苏轼与参寥
宋代诗人苏轼,深通佛典,与诗僧也多有交往。如蜀僧几演,诗僧道通、参寥等等。其中与他交往最为密切的,可以说是参寥大师。参寥本姓何,今浙江临安县浮溪村人,善写文章,尤喜欢作诗。苏轼曾将他的名字改为道潜,后又号参寥子。苏轼对参寥的诗才特别赏识,经常和他吟咏唱和,互相切磋。而参寥也时常追随苏轼,二人可谓文学上的知音密友。
参寥的才思特别敏捷,苏轼在余杭(今杭州)做官时,一次会集宾客,他用画笔在彩笺上画了一幅墨竹图,赠给官妓,让官妓去找参寥,请参寥给此墨竹图题诗。参寥才思敏捷,提笔立就,写道:
小凤团笺已自奇,谪仙重扫岁寒枝。梢头余墨犹含润,恰似梳风洗雨时。
此诗首句赞彩笺,二、三、四句写所画墨竹富有生气,形似逼真,使苏轼大为赞赏。
之后,苏轼离开余杭(今杭州)去徐州做官,参寥前去拜访他,一日,同样宴集宾客,参寥却没有参加。苏轼见参寥没来,心中颇为想念,说:“参寥不参加这个集会,真让人觉得不尽兴。”于是马上让官妓马盼盼带着纸笔去找参寥,让他写诗。参寥当然又是提笔立就,其中有二句是“禅心已似沾泥絮,不逐春风上下狂”,既用于自况,也用于说明自己禅心已定,已无意再凑这样的热闹了。不料苏轼读诗却大为称赞,说:“我以前也见到柳絮落在泥上这样的现象,我早就想把它写进诗里,可惜一直没用心想过,不料今天被参寥用了,很是可惜。”参寥用此诗说明了一个禅心入定、不愿再逐世俗的道理,先于苏轼,显然与他本身是僧人,对此现象的体会比苏轼深有关,所以随手拈来,皆成佳喻,不惟传神,而且入理;而苏轼呢,虽然他深通佛典,灵魂深处常常渗透着浓厚的佛家出世思想,但他在这方面的体会毕竟不如身为僧人的参寥来得直接,来得深刻,所以运用这一现象入诗,他也就落后于参寥。也许苏轼本人并不明确这一点,但这对于创作来说,当事人的体会深切,却是一个写好作品的要谛,以至现在人们仍在反复强调,坚持作家要深入生活了。
苏东坡送参寥子
不久,参寥要离开徐州,苏轼写了一首诗送他,诗说:
上人学苦空,百念已灰冷。剑头唯一吷,焦谷无新颖。胡为逐吾辈,文字争蔚炳。新诗如玉屑,出语便清警。退之论草书,万事未尝屏。忧愁不平气,一寓笔所骋。颇怪浮屠人,视身如丘井。颓然寄淡泊,谁与发豪猛。细思乃不然,真巧非幻影。欲令诗语妙,无厌空且静。静故了群动,空故纳万境。阅世走人间,观身卧云岭。咸酸杂众好,中有至味永。诗法不相妨,此语当更请。

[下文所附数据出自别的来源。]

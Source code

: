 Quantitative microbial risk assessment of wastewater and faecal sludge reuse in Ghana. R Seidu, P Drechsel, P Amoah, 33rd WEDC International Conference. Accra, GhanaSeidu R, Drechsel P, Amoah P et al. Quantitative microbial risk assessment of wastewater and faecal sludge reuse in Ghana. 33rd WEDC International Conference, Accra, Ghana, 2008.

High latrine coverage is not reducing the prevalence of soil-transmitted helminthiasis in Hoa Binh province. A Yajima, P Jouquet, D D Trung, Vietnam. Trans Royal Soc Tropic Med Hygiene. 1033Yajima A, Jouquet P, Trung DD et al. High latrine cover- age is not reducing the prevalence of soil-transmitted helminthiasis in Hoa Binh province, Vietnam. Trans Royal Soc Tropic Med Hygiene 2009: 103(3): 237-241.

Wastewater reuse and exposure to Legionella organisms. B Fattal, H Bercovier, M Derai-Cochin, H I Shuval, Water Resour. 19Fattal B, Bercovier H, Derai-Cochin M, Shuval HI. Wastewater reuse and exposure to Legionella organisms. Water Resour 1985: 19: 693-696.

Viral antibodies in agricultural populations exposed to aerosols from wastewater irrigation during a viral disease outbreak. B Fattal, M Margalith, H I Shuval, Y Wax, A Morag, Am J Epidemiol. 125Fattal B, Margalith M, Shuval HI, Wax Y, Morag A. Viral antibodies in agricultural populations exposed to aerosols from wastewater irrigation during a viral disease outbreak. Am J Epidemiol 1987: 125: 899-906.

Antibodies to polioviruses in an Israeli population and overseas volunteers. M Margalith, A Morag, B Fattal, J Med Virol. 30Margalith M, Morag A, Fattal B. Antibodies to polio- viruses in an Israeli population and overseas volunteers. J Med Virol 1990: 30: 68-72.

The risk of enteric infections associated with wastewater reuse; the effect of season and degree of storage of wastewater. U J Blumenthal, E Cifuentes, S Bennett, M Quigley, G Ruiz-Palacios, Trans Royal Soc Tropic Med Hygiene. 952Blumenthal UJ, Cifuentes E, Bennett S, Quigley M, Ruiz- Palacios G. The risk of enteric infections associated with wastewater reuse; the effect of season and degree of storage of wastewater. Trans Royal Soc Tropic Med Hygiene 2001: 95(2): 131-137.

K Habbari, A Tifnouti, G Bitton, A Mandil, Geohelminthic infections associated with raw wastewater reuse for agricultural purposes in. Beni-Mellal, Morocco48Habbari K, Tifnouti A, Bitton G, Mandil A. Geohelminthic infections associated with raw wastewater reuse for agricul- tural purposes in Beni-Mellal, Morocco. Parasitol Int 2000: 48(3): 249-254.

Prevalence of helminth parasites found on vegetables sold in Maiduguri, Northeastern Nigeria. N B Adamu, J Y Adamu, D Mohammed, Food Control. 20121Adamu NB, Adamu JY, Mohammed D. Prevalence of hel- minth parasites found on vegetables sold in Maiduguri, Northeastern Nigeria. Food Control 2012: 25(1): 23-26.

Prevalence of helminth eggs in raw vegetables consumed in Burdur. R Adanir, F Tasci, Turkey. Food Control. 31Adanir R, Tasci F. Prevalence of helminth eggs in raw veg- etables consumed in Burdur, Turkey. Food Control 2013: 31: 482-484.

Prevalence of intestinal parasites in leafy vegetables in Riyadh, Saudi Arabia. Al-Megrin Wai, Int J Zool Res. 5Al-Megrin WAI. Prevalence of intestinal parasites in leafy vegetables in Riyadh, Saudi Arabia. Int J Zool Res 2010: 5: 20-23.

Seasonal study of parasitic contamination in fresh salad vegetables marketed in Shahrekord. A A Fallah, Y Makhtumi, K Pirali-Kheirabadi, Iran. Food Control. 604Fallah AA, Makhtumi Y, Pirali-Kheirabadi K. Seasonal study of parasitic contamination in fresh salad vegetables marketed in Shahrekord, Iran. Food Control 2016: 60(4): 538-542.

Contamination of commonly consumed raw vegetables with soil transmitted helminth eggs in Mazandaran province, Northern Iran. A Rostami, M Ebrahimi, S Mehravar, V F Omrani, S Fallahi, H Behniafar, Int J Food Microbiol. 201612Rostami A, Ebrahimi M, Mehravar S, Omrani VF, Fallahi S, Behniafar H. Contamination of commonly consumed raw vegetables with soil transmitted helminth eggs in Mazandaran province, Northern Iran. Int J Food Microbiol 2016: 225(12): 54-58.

这首诗开头几句写参寥身入佛境,百念俱枯,但诗句却清警彪炳,颇为出色。接着从“退之论草书”始,引韩愈论草书为例,说韩愈认为,创作并不是要摒却世间万事万物,而是由于心有不平之气,一发于笔端,才有像狂草张旭那样高超的书法艺术。“颇怪浮屠人”几句是苏轼对参寥的心如丘井、摒却万事感到奇怪,如是那样,谁还能在创作中抒发豪猛之情呢?但仔细想来,参寥的创作也有道理,真正的技巧也是真实思想感情的表现。从“欲令诗语妙”以下苏轼提出了他的著名论诗观点:要使诗写得好,一是要空,二是要静;惟其静,才能把握世间各种动态;惟其空,才能容纳世间万般景象。同时要写好诗,还要深入现实生活,即“阅世走人间,观身卧云岭”。最后几句则是认为参寥的诗有咸酸不同的风格,受到众人喜爱,诗有含蓄不尽的味道,认为诗歌和佛法两不相妨,请参寥师考虑。

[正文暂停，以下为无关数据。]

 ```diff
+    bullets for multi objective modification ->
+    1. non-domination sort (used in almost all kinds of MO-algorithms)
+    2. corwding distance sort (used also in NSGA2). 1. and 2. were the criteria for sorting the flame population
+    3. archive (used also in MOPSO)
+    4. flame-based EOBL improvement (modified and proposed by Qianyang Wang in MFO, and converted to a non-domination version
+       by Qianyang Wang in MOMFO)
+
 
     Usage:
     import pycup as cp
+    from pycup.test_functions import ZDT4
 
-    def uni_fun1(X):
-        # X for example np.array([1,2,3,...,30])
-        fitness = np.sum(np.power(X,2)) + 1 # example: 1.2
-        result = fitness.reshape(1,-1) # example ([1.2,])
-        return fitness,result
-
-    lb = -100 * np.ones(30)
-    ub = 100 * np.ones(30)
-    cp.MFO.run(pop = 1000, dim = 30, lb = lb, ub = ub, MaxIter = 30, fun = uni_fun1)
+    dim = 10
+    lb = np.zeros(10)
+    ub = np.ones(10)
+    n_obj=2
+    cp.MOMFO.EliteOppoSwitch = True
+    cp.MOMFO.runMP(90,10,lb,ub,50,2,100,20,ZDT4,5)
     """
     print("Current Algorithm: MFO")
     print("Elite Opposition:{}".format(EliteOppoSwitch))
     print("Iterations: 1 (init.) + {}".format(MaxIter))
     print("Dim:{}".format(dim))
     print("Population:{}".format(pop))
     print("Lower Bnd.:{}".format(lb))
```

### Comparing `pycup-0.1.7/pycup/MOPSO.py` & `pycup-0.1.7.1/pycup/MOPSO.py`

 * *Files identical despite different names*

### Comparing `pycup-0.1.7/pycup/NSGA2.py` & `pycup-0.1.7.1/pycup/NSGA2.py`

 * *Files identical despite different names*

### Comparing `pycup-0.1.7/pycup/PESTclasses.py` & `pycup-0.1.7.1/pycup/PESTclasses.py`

苏轼的这首诗在一定程度上表达了苏轼的创作思想,因而尤为研究者所注目。其中主要的是“空”“静”,“纳万境”和“了群动”观点,还有“阅世走人间,观身卧云岭”,即深入客观现实生活的观点。如果说,我们上面说到的苏轼看到柳絮入泥想入诗而落后于参寥,原因在于他没有参寥本人身为僧人来得深刻直接的话,那么,这里提出的“阅世走人间,观身卧云岭”,说明了苏轼已经认识到亲身直接感受才能深刻的重要性了。苏轼观点的提出无疑和他与诗僧的交往有密切的关系。